At the line containing "160허2344 셀토스 @", begin repeating lines exactly, and stop only after the final line of the records below.
*** THE DATA ***
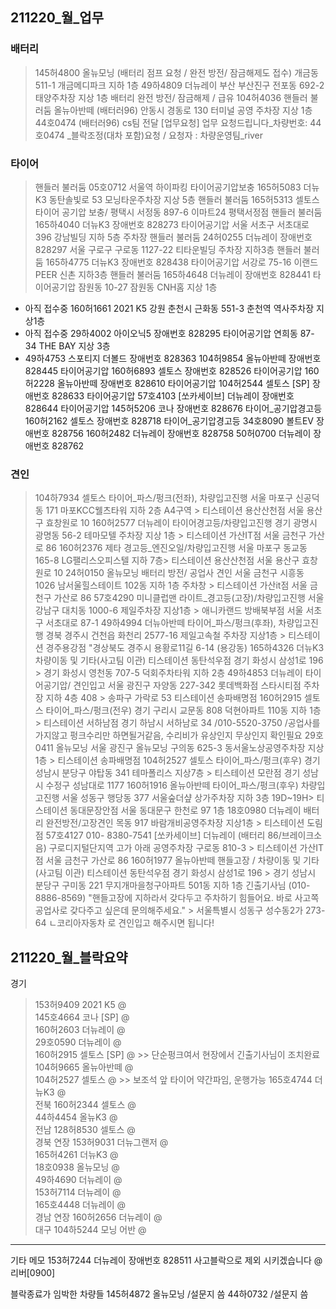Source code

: ## 211220_월_업무  

### 배터리
> 145허4800	올뉴모닝 (배터리 점프 요청 / 완전 방전/ 잠금해제도 접수) 개금동 511-1 개금메디파크 지하 1층
> 49하4809 더뉴레이 부산 부산진구 전포동 692-2 태양주차장 지상 1층 배터리 완전 방전/ 잠금해제 / 급유
> 104허4036 핸들러 불러둠 올뉴아반떼 (배터러96) 안동시 경동로 130  터미널 공영 주차장  지상 1층
> 44호0474 (배터러96)  cs팀 전달  [업무요청] 업무 요청드립니다_차량번호: 44호0474 _블락조정(대차 포함)요청 / 요청자 : 차량운영팀_river

### 타이어
>핸들러 불러둠 05호0712 서울역 하이파킹 타이어공기압보충 
> 165허5083	더뉴K3 동탄솔빛로 53 모닝타운주차장 지상 5층
>핸들러 불러둠 165허5313 셀토스 타이어 공기압 보충/ 평택시 서정동 897-6 이마트24 평택서정점
>핸들러 불러둠  165하4040 더뉴K3 장애번호 828273 타이어공기압 서울 서초구 서초대로 396 강남빌딩 지하 5층 주차장
>핸들러 불러둠 24허0255 더뉴레이 장애번호 828297 서울 구로구 구로동 1127-22 티타운빌딩 주차장 지하3층
>핸들러 불러둠 165하4775 더뉴K3 장애번호 828438 타이어공기압 서강로 75-16  이랜드 PEER 신촌 지하3층
>핸들러 불러둠 165하4648 더뉴레이 장애번호 828441 타이어공기압 잠원동 10-27 잠원동 CNH홈 지상 1층
* 아직 접수중 160허1661 2021 K5 강원 춘천시 근화동 551-3 춘천역 역사주차장 지상1층
* 아직 접수중 29하4002 아이오닉5 장애번호 828295  타이어공기압 연희동 87-34  THE BAY 지상 3층
* 49하4753 스포티지 더볼드 장애번호 828363 
104허9854 올뉴아반떼 장애번호 828445 타이어공기압
160허6893 셀토스 장애번호 828526 타이어공기압
160허2228 올뉴아반떼 장애번호 828610 타이어공기압
104허2544 셀토스 [SP] 장애번호 828633 타이어공기압
57호4103 [쏘카세이브] 더뉴레이 장애번호 828644 타이어공기압
145허5206 코나 장애번호 828676 타이어_공기압경고등
160허2162 셀토스 장애번호 828718 타이어_공기압경고등
34호8090 볼트EV 장애번호 828756 
160허2482 더뉴레이 장애번호 828758 
50허0700 더뉴레이 장애번호 828762


### 견인
> 104하7934	셀토스	타이어_파스/펑크(전좌), 차량입고진행	서울 마포구 신공덕동 171 마포KCC웰츠타워 지하 2층 A4구역 >	티스테이션 용산산천점	서울 용산구 효창원로 10
> 160허2577	더뉴레이	타이어경고등/차량입고진행	경기 광명시 광명동 56-2 테마모텔 주차장 지상 1층 > 	티스테이션 가산IT점	서울 금천구 가산로 86
> 160허2376	제타	경고등_엔진오일/차량입고진행	서울 마포구 동교동 165-8 LG팰리스오피스텔	  지하 7층> 티스테이션 용산산천점	서울 용산구 효창원로 10
> 24허0150	올뉴모닝	배터리 방전/ 공업사 견인 서울 금천구 시흥동 1026 남서울힐스테이트 102동 지하 1층 주차창 > 	티스테이션 가산it점	서울 금천구 가산로 86
> 57호4290	미니클럽맨	라이트_경고등(고장)/차량입고진행	서울 강남구 대치동 1000-6 제일주차장 지상1층 	>  애니카랜드 방배북부점	서울 서초구 서초대로 87-1
> 49하4994	더뉴아반떼		타이어_파스/펑크(후좌), 차량입고진행	경북 경주시 건천읍 화천리 2577-16 제일고속철 주차장 지상1층 > 	티스테이션 경주용강점	"경상북도 경주시 용황로11길 6-14 (용강동)
> 165하4326	더뉴K3	차량이동 및 기타(사고팀 이관)	티스테이션 동탄석우점 경기 화성시 삼성1로 196 > 경기 화성시 영천동 707-5 덕회주차타워 지하 2층
> 49하4853	더뉴레이	타이어공기압/ 견인입고 서울 광진구 자양동 227-342 롯데백화점 스타시티점 주차장 지하 4층 408 > 송파구 가락로 53 티스테이션 송파배명점
> 160허2915 셀토스 타이어_파스/펑크(전우) 경기 구리시 교문동 808  덕현아파트 110동 지하 1층 > 티스테이션 서하남점	경기 하남시 서하남로 34 /010-5520-3750  /공업사를 가지않고 펑크수리만 하면될거같음, 수리비가 유상인지 무상인지 확인필요
> 29호0411 올뉴모닝 서울 광진구 올뉴모닝 구의동 625-3 동서울노상공영주차장 지상 1층 > 티스테이션 송파배명점
> 104허2527 셀토스 타이어_파스/펑크(후우) 경기 성남시 분당구 야탑동 341 테마폴리스 지상7층 > 티스테이션 모란점	경기 성남시 수정구 성남대로 1177
> 160허1916 올뉴아반떼	타이어_파스/펑크(후우) 차량입고진행	서울 성동구 행당동 377 서울숲더샾 상가주차장 지하 3층 19D~19H> 	티스테이션 동대문장안점	서울 동대문구 한천로 97 1층
> 18호0980 더뉴레이 배터리 완전방전/고장견인 목동 917 바람개비공영주차장 지상1층 > 티스테이션 도림점
> 57호4127	010- 8380-7541 [쏘카세이브] 더뉴레이 (배터리 86/브레이크소음)  구로디지털단지역 고가 아래 공영주차장 구로동 810-3 > 티스테이션 가산IT점	서울 금천구 가산로 86 
> 160허1977 올뉴아반떼	핸들고장 / 차량이동 및 기타(사고팀 이관) 티스테이션 동탄석우점	경기 화성시 삼성1로 196	> 경기 성남시 분당구 구미동 221 무지개마을청구아파트 501동 지하 1층  긴출기사님  (010-8886-8569) "핸들고장에 지하라서 갖다두고 주차하기 힘들어요. 바로 사고쪽 공업사로 갖다주고 싶은데 문의해주세요." > 서울특별시 성동구 성수동2가 273-64 ㄴ코리아자동차 로 견인입고 해주시면 됩니다!

##  211220_월_블락요약
경기
> 153허9409 2021 K5 @	
> 145호4664 코나 [SP] @	
> 160허2603 더뉴레이 @	
> 29호0590 더뉴레이 @	
> 160허2915 셀토스 [SP] @	 >> 단순펑크여서 현장에서 긴출기사님이 조치완료
> 104허9665 올뉴아반떼 @	
> 104허2527 셀토스 @	>> 보조석 앞 타이어 약간파임, 운행가능
> 165호4744 더뉴K3 @	
전북
> 160허2344 셀토스 @	
> 44하4454 올뉴K3 @	
전남
> 128허8530 셀토스 @	
경북
>연장 153허9031 더뉴그랜저 @	
> 165허4261 더뉴K3 @	
> 18호0938 올뉴모닝 @	
> 49하4690 더뉴레이 @	
> 153허7114 더뉴레이 @	
> 165호4448 더뉴레이 @	
경남
> 연장 160허2656 더뉴레이 @	
대구
> 104하5244 모닝 어반 @	
----------------


기타 메모
153허7244 더뉴레이 장애번호 828511 사고블락으로 제외 시키겠습니다 @리버[0900]


블락종료가 임박한 차량들
145허4872 올뉴모닝 /설문지 씀
44하0732 /설문지 씀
*** End of THE DATA ***
-- SOLUTION BELOW --
> 160허2344 셀토스 @	
> 44하4454 올뉴K3 @	
전남
> 128허8530 셀토스 @	
경북
>연장 153허9031 더뉴그랜저 @	
> 165허4261 더뉴K3 @	
> 18호0938 올뉴모닝 @	
> 49하4690 더뉴레이 @	
> 153허7114 더뉴레이 @	
> 165호4448 더뉴레이 @	
경남
> 연장 160허2656 더뉴레이 @	
대구
> 104하5244 모닝 어반 @	
----------------


기타 메모
153허7244 더뉴레이 장애번호 828511 사고블락으로 제외 시키겠습니다 @리버[0900]


블락종료가 임박한 차량들
145허4872 올뉴모닝 /설문지 씀
44하0732 /설문지 씀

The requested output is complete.